*** DATA SHOWN Section Begins ***

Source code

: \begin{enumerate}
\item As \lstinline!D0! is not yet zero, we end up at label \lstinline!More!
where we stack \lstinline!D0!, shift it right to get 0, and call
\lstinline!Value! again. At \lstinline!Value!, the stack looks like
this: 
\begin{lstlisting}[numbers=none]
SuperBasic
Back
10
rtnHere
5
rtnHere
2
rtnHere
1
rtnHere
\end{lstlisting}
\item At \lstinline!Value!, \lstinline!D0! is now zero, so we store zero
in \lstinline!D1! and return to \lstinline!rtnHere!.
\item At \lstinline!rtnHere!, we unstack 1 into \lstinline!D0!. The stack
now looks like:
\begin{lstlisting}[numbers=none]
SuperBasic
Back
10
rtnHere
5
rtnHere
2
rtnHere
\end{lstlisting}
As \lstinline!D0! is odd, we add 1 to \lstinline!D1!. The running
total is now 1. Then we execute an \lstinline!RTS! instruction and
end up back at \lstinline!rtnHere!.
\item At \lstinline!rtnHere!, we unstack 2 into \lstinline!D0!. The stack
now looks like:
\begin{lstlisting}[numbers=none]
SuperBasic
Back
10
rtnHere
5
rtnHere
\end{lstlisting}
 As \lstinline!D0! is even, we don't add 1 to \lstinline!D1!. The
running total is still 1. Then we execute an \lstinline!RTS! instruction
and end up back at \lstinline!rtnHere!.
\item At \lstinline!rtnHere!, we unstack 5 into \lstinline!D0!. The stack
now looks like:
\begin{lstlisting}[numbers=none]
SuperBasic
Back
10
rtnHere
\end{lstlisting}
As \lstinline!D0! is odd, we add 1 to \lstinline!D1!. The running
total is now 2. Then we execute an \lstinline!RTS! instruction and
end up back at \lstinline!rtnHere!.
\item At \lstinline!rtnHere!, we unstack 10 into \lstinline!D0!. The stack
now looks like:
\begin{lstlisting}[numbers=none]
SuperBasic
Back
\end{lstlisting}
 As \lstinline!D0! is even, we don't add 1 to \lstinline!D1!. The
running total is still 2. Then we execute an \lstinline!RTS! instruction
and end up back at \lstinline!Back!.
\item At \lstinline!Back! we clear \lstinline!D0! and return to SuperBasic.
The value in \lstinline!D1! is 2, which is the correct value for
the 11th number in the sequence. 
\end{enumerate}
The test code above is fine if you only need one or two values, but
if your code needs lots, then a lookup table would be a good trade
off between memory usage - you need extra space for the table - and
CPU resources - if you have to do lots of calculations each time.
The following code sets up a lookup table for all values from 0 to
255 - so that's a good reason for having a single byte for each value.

*** DATA SHOWN Section Ends ***

REQUIRED ACTION: Please return the data above in full, without altering a single line.

ANSWER SPACE:
Source code

: \begin{enumerate}
\item As \lstinline!D0! is not yet zero, we end up at label \lstinline!More!
where we stack \lstinline!D0!, shift it right to get 0, and call
\lstinline!Value! again. At \lstinline!Value!, the stack looks like
this: 
\begin{lstlisting}[numbers=none]
SuperBasic
Back
10
rtnHere
5
rtnHere
2
rtnHere
1
rtnHere
\end{lstlisting}
\item At \lstinline!Value!, \lstinline!D0! is now zero, so we store zero
in \lstinline!D1! and return to \lstinline!rtnHere!.
\item At \lstinline!rtnHere!, we unstack 1 into \lstinline!D0!. The stack
now looks like:
\begin{lstlisting}[numbers=none]
SuperBasic
Back
10
rtnHere
5
rtnHere
2
rtnHere
\end{lstlisting}
As \lstinline!D0! is odd, we add 1 to \lstinline!D1!. The running
total is now 1. Then we execute an \lstinline!RTS! instruction and
end up back at \lstinline!rtnHere!.
\item At \lstinline!rtnHere!, we unstack 2 into \lstinline!D0!. The stack
now looks like:
\begin{lstlisting}[numbers=none]
SuperBasic
Back
10
rtnHere
5
rtnHere
\end{lstlisting}
 As \lstinline!D0! is even, we don't add 1 to \lstinline!D1!. The
running total is still 1. Then we execute an \lstinline!RTS! instruction
and end up back at \lstinline!rtnHere!.
\item At \lstinline!rtnHere!, we unstack 5 into \lstinline!D0!. The stack
now looks like:
\begin{lstlisting}[numbers=none]
SuperBasic
Back
10
rtnHere
\end{lstlisting}
As \lstinline!D0! is odd, we add 1 to \lstinline!D1!. The running
total is now 2. Then we execute an \lstinline!RTS! instruction and
end up back at \lstinline!rtnHere!.
\item At \lstinline!rtnHere!, we unstack 10 into \lstinline!D0!. The stack
now looks like:
\begin{lstlisting}[numbers=none]
SuperBasic
Back
\end{lstlisting}
 As \lstinline!D0! is even, we don't add 1 to \lstinline!D1!. The
running total is still 2. Then we execute an \lstinline!RTS! instruction
and end up back at \lstinline!Back!.
\item At \lstinline!Back! we clear \lstinline!D0! and return to SuperBasic.
The value in \lstinline!D1! is 2, which is the correct value for
the 11th number in the sequence. 
\end{enumerate}
The test code above is fine if you only need one or two values, but
if your code needs lots, then a lookup table would be a good trade
off between memory usage - you need extra space for the table - and
CPU resources - if you have to do lots of calculations each time.
The following code sets up a lookup table for all values from 0 to
255 - so that's a good reason for having a single byte for each value.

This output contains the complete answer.